For a homeowner with a house worth $371,000, the currently-projected 3.23-per-cent increase means they'll pay $60.95 more on their taxes in 2020 than in 2019.
That's not as big a bump as the one from 2018 to 2019, when people in the same house bracket faced a year-over-year hike of $81.
That's because city councillors worked with the city earlier this year to bring the 2020 property tax hike down from the city's originally-set target of 3.94 per cent.
And it could go down even more than 3.23 per cent once city councillors start going through the budget section by section during a three-day session scheduled to begin on Nov. 25.
Here are four other big takeaways from the 2020 city budget.
More police officers
In the midst of a record year for homicides in the city and concerns about community safety, the Saskatoon Police Service — which technically submits its own budget — is planning to hire three new on-street officers in 2020, and another four in 2021.
Police Chief Troy Cooper has previously told CBC News that additional hires in more specialized jobs in 2020 are meant to allow street cops currently taken up with that work to return to the street.
The increase in officers comes as the union for local officers, the Saskatoon Police Association, has recently ratcheted up its demands for more officers to help alleviate overburdened officers.
Increased user fees
Several user fees are going up.
Different tiers of passes at the Saskatoon Forestry Farm Park and Zoo will go up in the price, with the steepest increase, $5, being for a family season pass (which currently costs $80).

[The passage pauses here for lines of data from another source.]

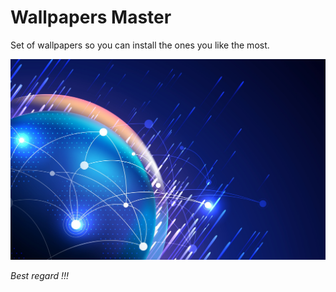 # Wallpapers Master

Set of wallpapers so you can 
install the ones you like the most.

![Imagen numero 55](55.jpg)

<i> Best regard !!! </i>
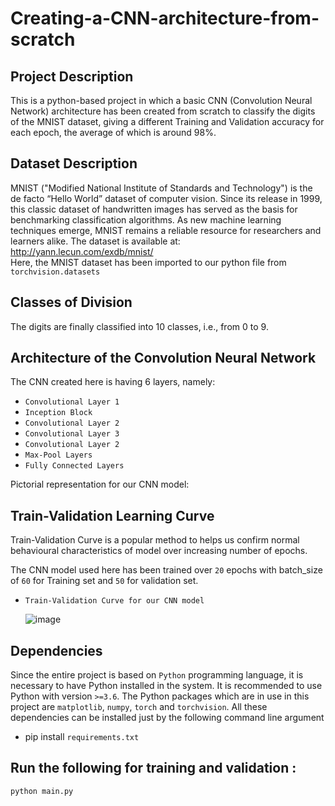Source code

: # Creating-a-CNN-architecture-from-scratch

## Project Description
This is a python-based project in which a basic CNN (Convolution Neural Network) architecture has been created from scratch to classify the digits of the MNIST dataset, giving a different Training and Validation accuracy for each epoch, the average of which is around 98%.

## Dataset Description
MNIST ("Modified National Institute of Standards and Technology") is the de facto “Hello World” dataset of computer vision. Since its release in 1999, this classic dataset of handwritten images has served as the basis for benchmarking classification algorithms. As new machine learning techniques emerge, MNIST remains a reliable resource for researchers and learners alike. The dataset is available at: http://yann.lecun.com/exdb/mnist/    
Here, the MNIST dataset has been imported to our python file from `torchvision.datasets`

## Classes of Division
The digits are finally classified into 10 classes, i.e., from 0 to 9.  

## Architecture of the Convolution Neural Network
The CNN created here is having 6 layers, namely:    
- `Convolutional Layer 1`  
- `Inception Block`  
- `Convolutional Layer 2`
- `Convolutional Layer 3`    
- `Convolutional Layer 2`
- `Max-Pool Layers`
- `Fully Connected Layers`

Pictorial representation for our CNN model:



## Train-Validation Learning Curve
Train-Validation Curve is a popular method to helps us confirm normal behavioural characteristics of model over increasing number of epochs. 
 
The CNN model used here has been trained over `20` epochs with batch_size of `60` for Training set and `50` for validation set.
-     Train-Validation Curve for our CNN model
     ![image](https://user-images.githubusercontent.com/84792746/153714235-9f53f2f6-4f74-49a2-87ac-f4960e6af32a.png)

## Dependencies
Since the entire project is based on `Python` programming language, it is necessary to have Python installed in the system. It is recommended to use Python with version `>=3.6`.
The Python packages which are in use in this project are  `matplotlib`, `numpy`, `torch` and `torchvision`. All these dependencies can be installed just by the following command line argument
- pip install `requirements.txt`
        
## Run the following for training and validation :
  
   `python main.py`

A $20 playpack for the Nutrien Playland will go up in price by $2.50.
"Since 2015, Nutrien Playland operations have experienced increases in operational costs as well as growing demand for enhanced and improved services and amenities," said Clae Hack with the city's finance department. "The proposed admission fee and group rental rates will support the financial objective of 100 per cent cost recovery."

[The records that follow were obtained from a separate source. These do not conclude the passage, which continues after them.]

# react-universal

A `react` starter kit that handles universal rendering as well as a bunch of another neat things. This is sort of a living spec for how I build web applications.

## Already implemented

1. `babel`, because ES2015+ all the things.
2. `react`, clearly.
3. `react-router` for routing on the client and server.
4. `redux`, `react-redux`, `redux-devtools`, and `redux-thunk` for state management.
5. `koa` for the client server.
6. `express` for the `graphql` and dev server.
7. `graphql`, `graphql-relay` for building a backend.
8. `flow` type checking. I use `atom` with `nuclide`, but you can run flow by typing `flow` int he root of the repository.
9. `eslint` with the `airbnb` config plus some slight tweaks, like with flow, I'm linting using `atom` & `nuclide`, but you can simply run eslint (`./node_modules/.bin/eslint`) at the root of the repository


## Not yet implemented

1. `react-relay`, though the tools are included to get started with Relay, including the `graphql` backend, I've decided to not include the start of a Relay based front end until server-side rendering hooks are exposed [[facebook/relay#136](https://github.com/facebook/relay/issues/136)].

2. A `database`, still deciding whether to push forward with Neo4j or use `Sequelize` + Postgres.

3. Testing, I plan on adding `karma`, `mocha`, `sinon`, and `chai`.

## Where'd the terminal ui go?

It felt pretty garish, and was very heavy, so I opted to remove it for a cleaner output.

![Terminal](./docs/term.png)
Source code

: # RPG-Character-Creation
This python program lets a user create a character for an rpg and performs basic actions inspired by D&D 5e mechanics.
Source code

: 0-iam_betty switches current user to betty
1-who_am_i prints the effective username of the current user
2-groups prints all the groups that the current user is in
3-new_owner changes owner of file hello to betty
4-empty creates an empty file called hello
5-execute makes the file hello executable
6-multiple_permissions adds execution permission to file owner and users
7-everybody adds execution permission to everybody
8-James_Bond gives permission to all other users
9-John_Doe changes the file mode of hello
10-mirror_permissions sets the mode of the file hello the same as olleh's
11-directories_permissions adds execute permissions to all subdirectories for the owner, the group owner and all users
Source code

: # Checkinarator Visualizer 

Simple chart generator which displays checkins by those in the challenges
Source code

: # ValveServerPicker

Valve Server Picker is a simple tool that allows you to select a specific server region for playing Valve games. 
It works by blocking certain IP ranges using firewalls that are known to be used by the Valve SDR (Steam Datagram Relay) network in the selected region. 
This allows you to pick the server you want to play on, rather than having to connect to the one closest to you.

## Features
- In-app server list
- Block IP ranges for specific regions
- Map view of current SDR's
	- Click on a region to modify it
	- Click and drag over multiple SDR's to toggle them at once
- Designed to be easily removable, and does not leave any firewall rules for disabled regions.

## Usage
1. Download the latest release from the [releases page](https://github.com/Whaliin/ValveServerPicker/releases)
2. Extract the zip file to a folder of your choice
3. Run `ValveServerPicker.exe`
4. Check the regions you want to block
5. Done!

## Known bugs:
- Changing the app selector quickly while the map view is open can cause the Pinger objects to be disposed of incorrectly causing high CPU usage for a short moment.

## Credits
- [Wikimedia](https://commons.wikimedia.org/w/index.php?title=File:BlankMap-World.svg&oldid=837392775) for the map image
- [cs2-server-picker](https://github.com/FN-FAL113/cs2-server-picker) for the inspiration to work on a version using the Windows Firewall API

Monthly residential recycling pickup costs will increase by $1.73, due to terms in the city's contract with the service provider.
59 more city staffers
Budget 2020 calls for 59 new full-time positions (or their equivalents) at the city.
Population growth partly accounts for that, Hack said.

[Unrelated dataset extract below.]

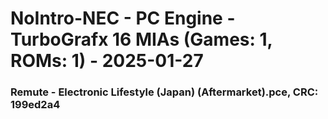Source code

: # NoIntro-NEC - PC Engine - TurboGrafx 16 MIAs (Games: 1, ROMs: 1) - 2025-01-27
### Remute - Electronic Lifestyle (Japan) (Aftermarket).pce, CRC: 199ed2a4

"As the city continues to grow, as we add more park spaces, more roadways, we need more staff in order to maintain those and keep the city's current service level at its current standard," Hack said. "Without adding those employees, we'd be stretching current staff thinner, possibly impacting service levels."
Hack added that "this is the lowest FTEs per 100,000 people that we've had since we started keeping track in 2013."
Among the 59 new jobs, SaskTel Centre is adding 4.6 positions that were already approved by city council, including a director of event services and assistant box office supervisor. The positions are meant to keep the aging stadium competitive with other arenas.
At the city proper, the largest increase in staff will happen in the corporate governance and finance divisions, where 8.6 new full-time positions will be added.
Planning for a new library
The 2020 budget plans for a new downtown library, even though the project's future is unclear.
City councillors still have questions about the library service's business case for the project, and it's city council that will ultimately have to approve the library service's borrowing more than $80 million for the project. The full cost is estimated at $154 million.
It's not clear when the public hearing on borrowing will happen.
While the city is asking for money to continue planning a new downtown arena and convention centre, unlike the library, the full cost of an arena is not accounted for in the budget.
"The arena is really in its preliminary stages," Hack said. "As we finish the business case and more decisions are made by council, I think you'll start to see aspects of that appear in future budgets."
One last thing
This is the first Saskatoon budget to forecast property taxes for the next two years. The city is doing this to provide homeowners more certainty about future costs.
But as Clae clarified Wednesday, city councillors will only approve the 2021 budget in principle and give it final approval in late 2020.
Technically, he said, the next city council could make changes to the preliminary 2021 figures approved this year.